Inner  Frontier
Fourth Way Spiritual Practice

 

Inner Work


For the week of March 4, 2013

Left-click for MP3 audio stream, right-click to download


Am I My Feelings?

(Who Am I?: Part 3)

Our emotions seduce us. This is how I feel. I am worried. I am angry. I am sad. I am envious. I am jealous. I am resentful. I. I. I.

A strong feeling invades us. Our thoughts follow in its train. The thought I feel this comes naturally and we believe it. Our thoughts and feelings conspire, as further thoughts and images accord with the feeling and strengthen it. It leaves us thoroughly convinced that we are this feeling, that this is how I feel, that this is who I am in this moment. And indeed it is who we are in that moment, because we have allowed ourselves to identify with the emotion, to collapse into it, to abdicate our self to the emotion. The emotion takes us and takes control of our inner world.

Yet if we look again, we see conflicting emotions. We are angry, but at the same we do not want to be angry. We are sad, but do not want to be sad. Are we both sides of this? Surely not.

Emotions are our reactions to particular situations. They are perceptions and responses to life. An impression comes to us, either from outside or from inside. The impression triggers a particular emotional circuit in our brain. The emotion gathers steam. Our thoughts add to the flame. Then an inner reaction against the emotion may arise. A battle ensues. All this goes on in us automatically. At best we are spectators. But typically we do not even realize what is happening. It happens right in front of us and still it grabs us before we can see it for what it is, before we can see the contradictions, before we can see how it invades us, how we acquiesce to it. These emotions are not our choice, not our doing. They happen to us by masquerading as our self.
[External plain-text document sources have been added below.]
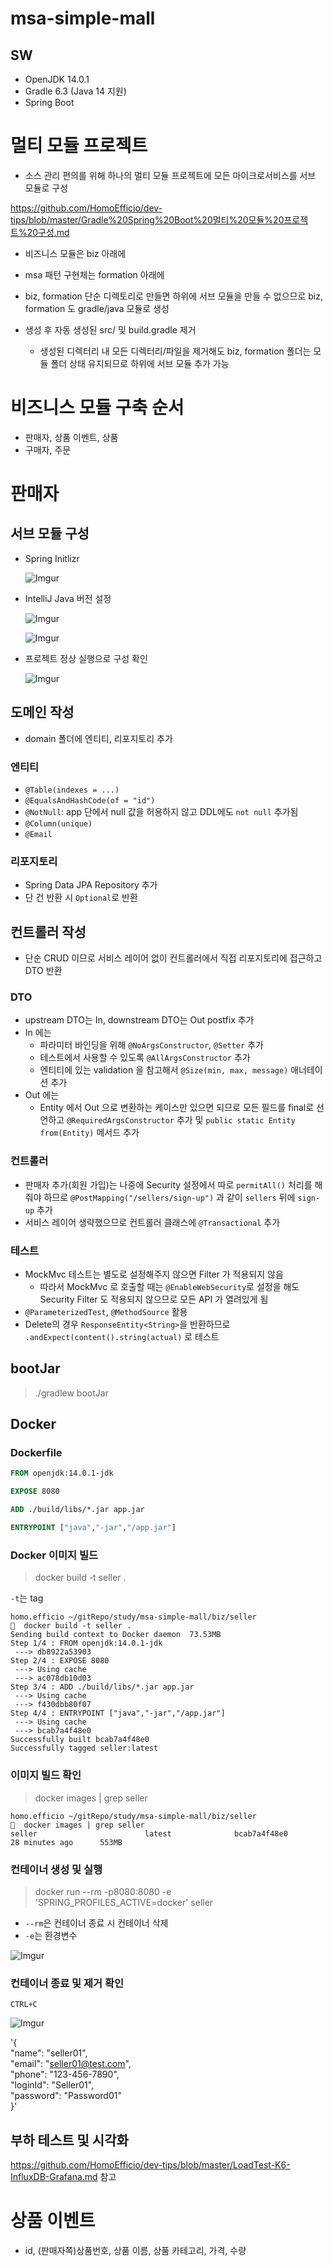 # msa-simple-mall

## SW

- OpenJDK 14.0.1
- Gradle 6.3 (Java 14 지원)
- Spring Boot 


# 멀티 모듈 프로젝트

- 소스 관리 편의를 위해 하나의 멀티 모듈 프로젝트에 모든 마이크로서비스를 서브 모듈로 구성

https://github.com/HomoEfficio/dev-tips/blob/master/Gradle%20Spring%20Boot%20멀티%20모듈%20프로젝트%20구성.md

- 비즈니스 모듈은 biz 아래에
- msa 패턴 구현체는 formation 아래에

- biz, formation 단순 디렉토리로 만들면 하위에 서브 모듈을 만들 수 없으므로 biz, formation 도 gradle/java 모듈로 생성
- 생성 후 자동 생성된 src/ 및 build.gradle 제거
  - 생성된 디렉터리 내 모든 디렉터리/파일을 제거해도 biz, formation 폴더는 모듈 폴더 상태 유지되므로 하위에 서브 모듈 추가 가능



# 비즈니스 모듈 구축 순서

- 판매자, 상품 이벤트, 상품
- 구매자, 주문



# 판매자

## 서브 모듈 구성

- Spring Initlizr

  ![Imgur](https://i.imgur.com/vl0o6Qa.png)

- IntelliJ Java 버전 설정

  ![Imgur](https://i.imgur.com/r4JbSut.png)

  ![Imgur](https://i.imgur.com/egzvS4t.png)

- 프로젝트 정상 실행으로 구성 확인

  ![Imgur](https://i.imgur.com/0i9Coku.png)


## 도메인 작성

- domain 폴더에 엔티티, 리포지토리 추가

### 엔티티

- `@Table(indexes = ...)`
- `@EqualsAndHashCode(of = "id")`
- `@NotNull`: app 단에서 null 값을 허용하지 않고 DDL에도 `not null` 추가됨
- `@Column(unique)`
- `@Email`

### 리포지토리

- Spring Data JPA Repository 추가
- 단 건 반환 시 `Optional`로 반환


## 컨트롤러 작성

- 단순 CRUD 이므로 서비스 레이어 없이 컨트롤러에서 직접 리포지토리에 접근하고 DTO 반환

### DTO

- upstream DTO는 In, downstream DTO는 Out postfix 추가
- In 에는 
  - 파라미터 바인딩을 위해 `@NoArgsConstructor`, `@Setter` 추가
  - 테스트에서 사용할 수 있도록 `@AllArgsConstructor` 추가
  - 엔티티에 있는 validation 을 참고해서 `@Size(min, max, message)` 애너테이션 추가
- Out 에는
  - Entity 에서 Out 으로 변환하는 케이스만 있으면 되므로 모든 필드를 final로 선언하고 `@RequiredArgsConstructor` 추가 및 `public static Entity from(Entity)` 메서드 추가

### 컨트롤러

- 판매자 추가(회원 가입)는 나중에 Security 설정에서 따로 `permitAll()` 처리를 해줘야 하므로 `@PostMapping("/sellers/sign-up")` 과 같이 `sellers` 뒤에 `sign-up` 추가
- 서비스 레이어 생략했으므로 컨트롤러 클래스에 `@Transactional` 추가

### 테스트

- MockMvc 테스트는 별도로 설정해주지 않으면 Filter 가 적용되지 않음
  - 따라서 MockMvc 로 호출할 때는 `@EnableWebSecurity`로 설정을 해도 Security Filter 도 적용되지 않으므로 모든 API 가 열려있게 됨
- `@ParameterizedTest`, `@MethodSource` 활용
- Delete의 경우 `ResponseEntity<String>`을 반환하므로 `.andExpect(content().string(actual)` 로 테스트


## bootJar

>./gradlew bootJar


## Docker

### Dockerfile

```Dockerfile
FROM openjdk:14.0.1-jdk

EXPOSE 8080

ADD ./build/libs/*.jar app.jar

ENTRYPOINT ["java","-jar","/app.jar"]
```

### Docker 이미지 빌드

>docker build -t seller .

`-t`는 tag

```
homo.efficio ~/gitRepo/study/msa-simple-mall/biz/seller 
🍺  docker build -t seller .
Sending build context to Docker daemon  73.53MB
Step 1/4 : FROM openjdk:14.0.1-jdk
 ---> db8922a53903
Step 2/4 : EXPOSE 8080
 ---> Using cache
 ---> ac078db10d03
Step 3/4 : ADD ./build/libs/*.jar app.jar
 ---> Using cache
 ---> f430dbb80f07
Step 4/4 : ENTRYPOINT ["java","-jar","/app.jar"]
 ---> Using cache
 ---> bcab7a4f48e0
Successfully built bcab7a4f48e0
Successfully tagged seller:latest
```

### 이미지 빌드 확인

>docker images | grep seller

```
homo.efficio ~/gitRepo/study/msa-simple-mall/biz/seller 
🍺  docker images | grep seller
seller                        latest              bcab7a4f48e0        28 minutes ago      553MB
```

### 컨테이너 생성 및 실행

>docker run --rm -p8080:8080 -e 'SPRING_PROFILES_ACTIVE=docker' seller

- `--rm`은 컨테이너 종료 시 컨테이너 삭제
- `-e`는 환경변수

![Imgur](https://i.imgur.com/12hwPg2.png)

### 컨테이너 종료 및 제거 확인

`CTRL+C`

![Imgur](https://i.imgur.com/iZcYAaT.png)

'{ \
    "name": "seller01", \
    "email": "seller01@test.com", \
    "phone": "123-456-7890", \
    "loginId": "Seller01", \
    "password": "Password01" \
}'


## 부하 테스트 및 시각화

https://github.com/HomoEfficio/dev-tips/blob/master/LoadTest-K6-InfluxDB-Grafana.md 참고



# 상품 이벤트

- id, (판매자쪽)상품번호, 상품 이름, 상품 카테고리, 가격, 수량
We do not exercise our emotions. We are not taught to exert control over them, except for moderating our acting out on the more extreme emotions. Control over our emotions sounds like it would make us robotic, when in fact it is the lack of control, the lack of seeing our emotions as emotions and as nothing more than that, the lack of seeing that our emotions speak for themselves and not for us, it is this passivity in the face of our emotions that makes us robotic, puts us at the mercy of whatever happens to trigger some emotional circuit in us. We are taught to think intentionally, rationally, at times. We are taught to develop skills with our body. But we are not taught to feel happy or sad or at peace, when we wish to feel one of those ways. That implicitly suggests that we are our emotions. If our emotions get out of hand we are taught that we have to settle down, not that we have to settle our emotions down.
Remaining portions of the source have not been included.